The Economic and Fiscal Update provides the Treasury's current view of how the economy is expected to evolve. The upside and downside scenarios (refer page 38) provide two possible alternative scenarios for how the economy could differ from our central forecasts, although more extreme outcomes are possible. Historic variance in taxation revenues for the next fiscal year (refer Figure 2.1), once the impacts of policy change are taken into account, would normally fall within a two standard deviation range of plus or minus $4.9 billion (8.8%) on the current revenue base of $56 billion. Outcomes beyond this range could be expected to occur one year out of every 20.
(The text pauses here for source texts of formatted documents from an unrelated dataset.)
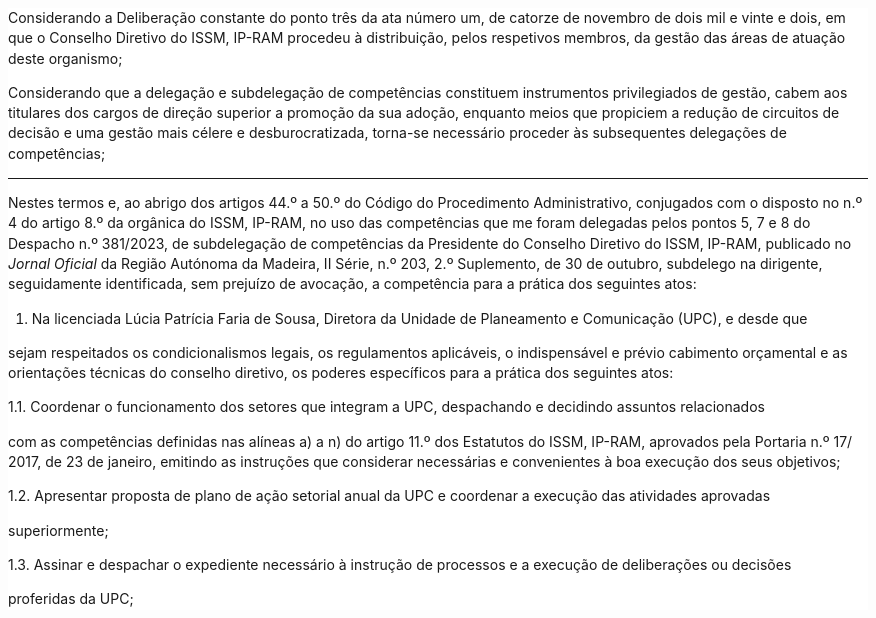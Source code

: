 Considerando a Deliberação constante do ponto três da ata número um, de catorze de novembro de dois mil e vinte e dois,
em que o Conselho Diretivo do ISSM, IP-RAM procedeu à distribuição, pelos respetivos membros, da gestão das áreas de
atuação deste organismo;

Considerando que a delegação e subdelegação de competências constituem instrumentos privilegiados de gestão, cabem
aos titulares dos cargos de direção superior a promoção da sua adoção, enquanto meios que propiciem a redução de circuitos
de decisão e uma gestão mais célere e desburocratizada, torna-se necessário proceder às subsequentes delegações de
competências;




---

Nestes termos e, ao abrigo dos artigos 44.º a 50.º do Código do Procedimento Administrativo, conjugados com o disposto
no n.º 4 do artigo 8.º da orgânica do ISSM, IP-RAM, no uso das competências que me foram delegadas pelos pontos 5, 7 e 8
do Despacho n.º 381/2023, de subdelegação de competências da Presidente do Conselho Diretivo do ISSM, IP-RAM,
publicado no _Jornal Oficial_ da Região Autónoma da Madeira, II Série, n.º 203, 2.º Suplemento, de 30 de outubro, subdelego
na dirigente, seguidamente identificada, sem prejuízo de avocação, a competência para a prática dos seguintes atos:


1. Na licenciada Lúcia Patrícia Faria de Sousa, Diretora da Unidade de Planeamento e Comunicação (UPC), e desde que

sejam respeitados os condicionalismos legais, os regulamentos aplicáveis, o indispensável e prévio cabimento
orçamental e as orientações técnicas do conselho diretivo, os poderes específicos para a prática dos seguintes atos:


1.1. Coordenar o funcionamento dos setores que integram a UPC, despachando e decidindo assuntos relacionados

com as competências definidas nas alíneas a) a n) do artigo 11.º dos Estatutos do ISSM, IP-RAM, aprovados
pela Portaria n.º 17/ 2017, de 23 de janeiro, emitindo as instruções que considerar necessárias e convenientes à
boa execução dos seus objetivos;

1.2. Apresentar proposta de plano de ação setorial anual da UPC e coordenar a execução das atividades aprovadas

superiormente;

1.3. Assinar e despachar o expediente necessário à instrução de processos e a execução de deliberações ou decisões

proferidas da UPC;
Historic estimates of uncertainty may understate the potential volatility of forecasts over the next five years. Global imbalances that have not unwound to any significant extent, a large negative net international investment position and high levels of domestic debt all create uncertainty. Structural changes in the economy that affect the rate at which revenue grows relative to spending would place pressure on the Government's fiscal strategy.

Expenditure uncertainty

Most unexpected costs are likely to be captured through reprioritisation or from within the $1.12 billion annual budget operating allowance. However, large unexpected events, such as the Canterbury earthquake (refer page 22), can still place significant pressure on the Government's other spending priorities. A summary of the risks that are able to be specifically identified at the time of writing have been included in the second part of this chapter.

On 22 November 2010 Standard and Poor's placed the New Zealand sovereign rating on a negative watch. The decision referenced declining fiscal flexibility as a result of government budget deficits and widening external imbalances with respect to growing private sector debt. A credit downgrade would likely increase the Government's expenses through rising debt servicing costs.

Valuation uncertainty

Valuations of the assets and liabilities held on the Government's balance sheet respond to changes in interest rates, exchange rates and market prices. Significant changes in the balance sheet could eventually flow through placing pressure on the Crown's fiscal position. Risks to the government balance sheet lie beyond the scope of this chapter. However, the Government's capital spending intentions and information on portfolio risk are laid out in the Budget Policy Statement, National Infrastructure Plan and Investment Statement.

Uncertainty about the buffer provided by net worth

Figure 2.2 - Variation in past forecasts for net worth
Figure 2.2 - Variation in past forecasts for net worth.
Source:  The Treasury

The impact of tax, spending and valuation changes all create significant uncertainty about the future level of the Government's net worth. Higher net worth, or lower net debt, provide the Government with the fiscal headroom to spend or avoid increasing taxes in a recession. In this way, balance sheet measures, or lower debt, can be viewed as rough indicators of the risk that policy may need to change in a future crisis or a recession.

The global financial crisis has highlighted that the value of net worth can change rapidly when the economy is hit by an unusually large shock. This chapter makes no assessment of risk to the New Zealand economy. However, the effect of the economy and the impact of unexpected events on uncertainty about the future value of net worth can be illustrated by plotting forecasts for net worth against actual outcomes (refer Figure 2.2). Net worth is forecast to decline from 50.2% of GDP in June 2010 to 33.6% of GDP by June 2015, before recovering thereafter. A summary of the assumptions and judgements underlying our expectations for net worth, net debt and the economy as a whole has been included on page 45.


  • [8]A full summary of the methodology and critical assumptions is included in Treasury Working Paper 10/08. Standard deviation assumptions used for 0-, 1-, 2- and 3-year ahead forecasts are 2.0%, 4.3%, 6.1% and 6.8% of the actual respectively. These are interpolations of the BEFU forecast estimates, adjusting for the timing of the HYEFU forecast.